--- Exercise description ---
All entries are to be copied verbatim, while the pictures stay out.

[Entries taken from a collection]
____

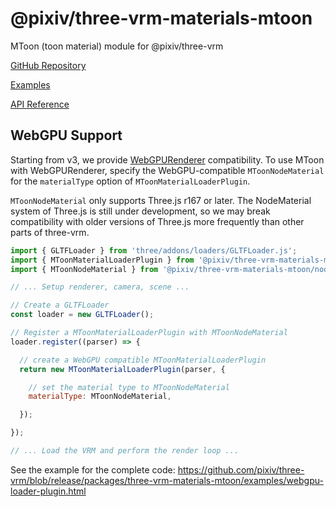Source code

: # @pixiv/three-vrm-materials-mtoon

MToon (toon material) module for @pixiv/three-vrm

[GitHub Repository](https://github.com/pixiv/three-vrm/tree/dev/packages/three-vrm-materials-mtoon)

[Examples](https://pixiv.github.io/three-vrm/packages/three-vrm-materials-mtoon/examples)

[API Reference](https://pixiv.github.io/three-vrm/docs/modules/three-vrm-materials-mtoon)

## WebGPU Support

Starting from v3, we provide [WebGPURenderer](https://github.com/mrdoob/three.js/blob/master/examples/jsm/renderers/webgpu/WebGPURenderer.js) compatibility.
To use MToon with WebGPURenderer, specify the WebGPU-compatible `MToonNodeMaterial` for the `materialType` option of `MToonMaterialLoaderPlugin`.

`MToonNodeMaterial` only supports Three.js r167 or later.
The NodeMaterial system of Three.js is still under development, so we may break compatibility with older versions of Three.js more frequently than other parts of three-vrm.

```js
import { GLTFLoader } from 'three/addons/loaders/GLTFLoader.js';
import { MToonMaterialLoaderPlugin } from '@pixiv/three-vrm-materials-mtoon';
import { MToonNodeMaterial } from '@pixiv/three-vrm-materials-mtoon/nodes';

// ... Setup renderer, camera, scene ...

// Create a GLTFLoader
const loader = new GLTFLoader();

// Register a MToonMaterialLoaderPlugin with MToonNodeMaterial
loader.register((parser) => {

  // create a WebGPU compatible MToonMaterialLoaderPlugin
  return new MToonMaterialLoaderPlugin(parser, {

    // set the material type to MToonNodeMaterial
    materialType: MToonNodeMaterial,

  });

});

// ... Load the VRM and perform the render loop ...
```

See the example for the complete code: https://github.com/pixiv/three-vrm/blob/release/packages/three-vrm-materials-mtoon/examples/webgpu-loader-plugin.html
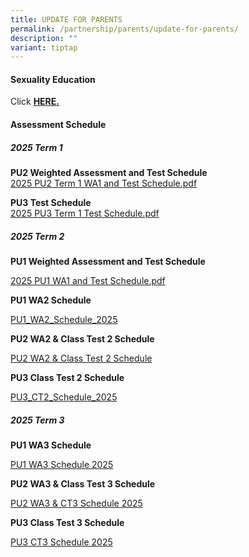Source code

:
 ```yaml
---
title: UPDATE FOR PARENTS
permalink: /partnership/parents/update-for-parents/
description: ""
variant: tiptap
---
```

<h4><strong>Sexuality Education</strong></h4>
<p>Click&nbsp;<strong><a href="/mi-experience/key-programmes/character-and-citizenship-education/sexuality-education" rel="noopener" target="_blank">HERE.</a></strong>
</p>
<h4><strong>Assessment Schedule</strong></h4>
<h5><strong>2025 Term 1</strong></h5>
<p><strong>PU2 Weighted Assessment and Test Schedule <br></strong><a href="/files/2025_PU2_WA1___CT1.pdf" rel="noopener nofollow" target="_blank">2025 PU2 Term 1 WA1 and Test Schedule.pdf</a>
</p>
<p><strong>PU3 Test Schedule <br></strong><a href="/files/2025_PU3_CT1.pdf" rel="noopener nofollow" target="_blank">2025 PU3 Term 1 Test Schedule.pdf</a>
</p>
<p></p>
<p></p>
<h5><strong>2025 Term 2</strong></h5>
<p><strong>PU1 Weighted Assessment and Test Schedule</strong>
</p>
<p><a href="/files/PU1_WA1_Schedule_2025.pdf" rel="noopener nofollow" target="_blank">2025 PU1 WA1 and Test Schedule.pdf</a>
</p>
<p></p>
<p><strong>PU1 WA2 Schedule</strong>
</p>
<p><a href="/files/PU1_WA2_Schedule_2025.pdf" rel="noopener nofollow" target="_blank">PU1_WA2_Schedule_2025</a>
</p>
<p></p>
<p><strong>PU2 WA2 &amp; Class Test 2 Schedule</strong>
</p>
<p><a href="/files/PU2_WA2___CT2_Schedule_2025_21Apr25.pdf" rel="noopener nofollow" target="_blank">PU2 WA2 &amp; Class Test 2 Schedule</a>
</p>
<p></p>
<p><strong>PU3 Class Test 2 Schedule</strong>
</p>
<p><a href="/files/PU3_CT2_Schedule_2025_21Apr25.pdf" rel="noopener nofollow" target="_blank">PU3_CT2_Schedule_2025</a>
</p>
<p></p>
<h5><strong>2025 Term 3</strong></h5>
<p><strong>PU1 WA3 Schedule</strong>
</p>
<p><a href="/files/PU1_WA3_Schedule_2025.pdf" rel="noopener nofollow" target="_blank">PU1 WA3 Schedule 2025</a>
</p>
<p></p>
<p><strong>PU2 WA3 &amp; Class Test 3 Schedule</strong>
</p>
<p><a href="/files/PU2_WA3CT3_Schedule_2025_22May2025.pdf" rel="noopener nofollow" target="_blank">PU2 WA3 &amp; CT3 Schedule 2025</a>
</p>
<p></p>
<p><strong>PU3 Class Test 3 Schedule</strong>
</p>
<p><a href="/files/PU3_WA3CT3_Schedule_2025_22May2025.pdf" rel="noopener nofollow" target="_blank">PU3 CT3 Schedule 2025</a>
</p>
<p></p>
<p></p>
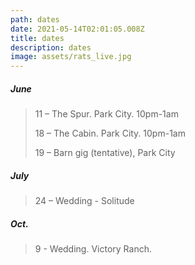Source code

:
 ```yaml
---
path: dates
date: 2021-05-14T02:01:05.008Z
title: dates
description: dates
image: assets/rats_live.jpg
---
```

##### June

> 11 – The Spur.   Park City. 10pm-1am
>
> 18 – The Cabin. Park City.  10pm-1am
>
> 19 – Barn gig (tentative), Park City

##### July

> 24 – Wedding - Solitude

##### Oct.

> 9 - Wedding.  Victory Ranch.
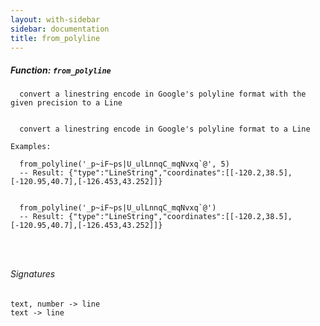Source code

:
 ```yaml
---
layout: with-sidebar
sidebar: documentation
title: from_polyline
---
```


##### Function: `from_polyline`
```
  convert a linestring encode in Google's polyline format with the given precision to a Line


  convert a linestring encode in Google's polyline format to a Line

Examples:

  from_polyline('_p~iF~ps|U_ulLnnqC_mqNvxq`@', 5)
  -- Result: {"type":"LineString","coordinates":[[-120.2,38.5],[-120.95,40.7],[-126.453,43.252]]}


  from_polyline('_p~iF~ps|U_ulLnnqC_mqNvxq`@')
  -- Result: {"type":"LineString","coordinates":[[-120.2,38.5],[-120.95,40.7],[-126.453,43.252]]}




```

###### Signatures
    text, number -> line
    text -> line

____

--- Problem solution ---
Source code

: # @pixiv/three-vrm-materials-mtoon

MToon (toon material) module for @pixiv/three-vrm

[GitHub Repository](https://github.com/pixiv/three-vrm/tree/dev/packages/three-vrm-materials-mtoon)

[Examples](https://pixiv.github.io/three-vrm/packages/three-vrm-materials-mtoon/examples)

[API Reference](https://pixiv.github.io/three-vrm/docs/modules/three-vrm-materials-mtoon)

## WebGPU Support

Starting from v3, we provide [WebGPURenderer](https://github.com/mrdoob/three.js/blob/master/examples/jsm/renderers/webgpu/WebGPURenderer.js) compatibility.
To use MToon with WebGPURenderer, specify the WebGPU-compatible `MToonNodeMaterial` for the `materialType` option of `MToonMaterialLoaderPlugin`.

`MToonNodeMaterial` only supports Three.js r167 or later.
The NodeMaterial system of Three.js is still under development, so we may break compatibility with older versions of Three.js more frequently than other parts of three-vrm.

```js
import { GLTFLoader } from 'three/addons/loaders/GLTFLoader.js';
import { MToonMaterialLoaderPlugin } from '@pixiv/three-vrm-materials-mtoon';
import { MToonNodeMaterial } from '@pixiv/three-vrm-materials-mtoon/nodes';

// ... Setup renderer, camera, scene ...

// Create a GLTFLoader
const loader = new GLTFLoader();

// Register a MToonMaterialLoaderPlugin with MToonNodeMaterial
loader.register((parser) => {

  // create a WebGPU compatible MToonMaterialLoaderPlugin
  return new MToonMaterialLoaderPlugin(parser, {

    // set the material type to MToonNodeMaterial
    materialType: MToonNodeMaterial,

  });

});

// ... Load the VRM and perform the render loop ...
```

See the example for the complete code: https://github.com/pixiv/three-vrm/blob/release/packages/three-vrm-materials-mtoon/examples/webgpu-loader-plugin.html
Source code

:
 ```yaml
---
title: UPDATE FOR PARENTS
permalink: /partnership/parents/update-for-parents/
description: ""
variant: tiptap
---
```

<h4><strong>Sexuality Education</strong></h4>
<p>Click&nbsp;<strong><a href="/mi-experience/key-programmes/character-and-citizenship-education/sexuality-education" rel="noopener" target="_blank">HERE.</a></strong>
</p>
<h4><strong>Assessment Schedule</strong></h4>
<h5><strong>2025 Term 1</strong></h5>
<p><strong>PU2 Weighted Assessment and Test Schedule <br></strong><a href="/files/2025_PU2_WA1___CT1.pdf" rel="noopener nofollow" target="_blank">2025 PU2 Term 1 WA1 and Test Schedule.pdf</a>
</p>
<p><strong>PU3 Test Schedule <br></strong><a href="/files/2025_PU3_CT1.pdf" rel="noopener nofollow" target="_blank">2025 PU3 Term 1 Test Schedule.pdf</a>
</p>
<p></p>
<p></p>
<h5><strong>2025 Term 2</strong></h5>
<p><strong>PU1 Weighted Assessment and Test Schedule</strong>
</p>
<p><a href="/files/PU1_WA1_Schedule_2025.pdf" rel="noopener nofollow" target="_blank">2025 PU1 WA1 and Test Schedule.pdf</a>
</p>
<p></p>
<p><strong>PU1 WA2 Schedule</strong>
</p>
<p><a href="/files/PU1_WA2_Schedule_2025.pdf" rel="noopener nofollow" target="_blank">PU1_WA2_Schedule_2025</a>
</p>
<p></p>
<p><strong>PU2 WA2 &amp; Class Test 2 Schedule</strong>
</p>
<p><a href="/files/PU2_WA2___CT2_Schedule_2025_21Apr25.pdf" rel="noopener nofollow" target="_blank">PU2 WA2 &amp; Class Test 2 Schedule</a>
</p>
<p></p>
<p><strong>PU3 Class Test 2 Schedule</strong>
</p>
<p><a href="/files/PU3_CT2_Schedule_2025_21Apr25.pdf" rel="noopener nofollow" target="_blank">PU3_CT2_Schedule_2025</a>
</p>
<p></p>
<h5><strong>2025 Term 3</strong></h5>
<p><strong>PU1 WA3 Schedule</strong>
</p>
<p><a href="/files/PU1_WA3_Schedule_2025.pdf" rel="noopener nofollow" target="_blank">PU1 WA3 Schedule 2025</a>
</p>
<p></p>
<p><strong>PU2 WA3 &amp; Class Test 3 Schedule</strong>
</p>
<p><a href="/files/PU2_WA3CT3_Schedule_2025_22May2025.pdf" rel="noopener nofollow" target="_blank">PU2 WA3 &amp; CT3 Schedule 2025</a>
</p>
<p></p>
<p><strong>PU3 Class Test 3 Schedule</strong>
</p>
<p><a href="/files/PU3_WA3CT3_Schedule_2025_22May2025.pdf" rel="noopener nofollow" target="_blank">PU3 CT3 Schedule 2025</a>
</p>
<p></p>
<p></p>
Source code

:
 ```yaml
---
path: dates
date: 2021-05-14T02:01:05.008Z
title: dates
description: dates
image: assets/rats_live.jpg
---
```

##### June

> 11 – The Spur.   Park City. 10pm-1am
>
> 18 – The Cabin. Park City.  10pm-1am
>
> 19 – Barn gig (tentative), Park City

##### July

> 24 – Wedding - Solitude

##### Oct.

> 9 - Wedding.  Victory Ranch.
Source code

:
 ```yaml
---
layout: with-sidebar
sidebar: documentation
title: from_polyline
---
```


##### Function: `from_polyline`
```
  convert a linestring encode in Google's polyline format with the given precision to a Line


  convert a linestring encode in Google's polyline format to a Line

Examples:

  from_polyline('_p~iF~ps|U_ulLnnqC_mqNvxq`@', 5)
  -- Result: {"type":"LineString","coordinates":[[-120.2,38.5],[-120.95,40.7],[-126.453,43.252]]}


  from_polyline('_p~iF~ps|U_ulLnnqC_mqNvxq`@')
  -- Result: {"type":"LineString","coordinates":[[-120.2,38.5],[-120.95,40.7],[-126.453,43.252]]}




```

###### Signatures
    text, number -> line
    text -> line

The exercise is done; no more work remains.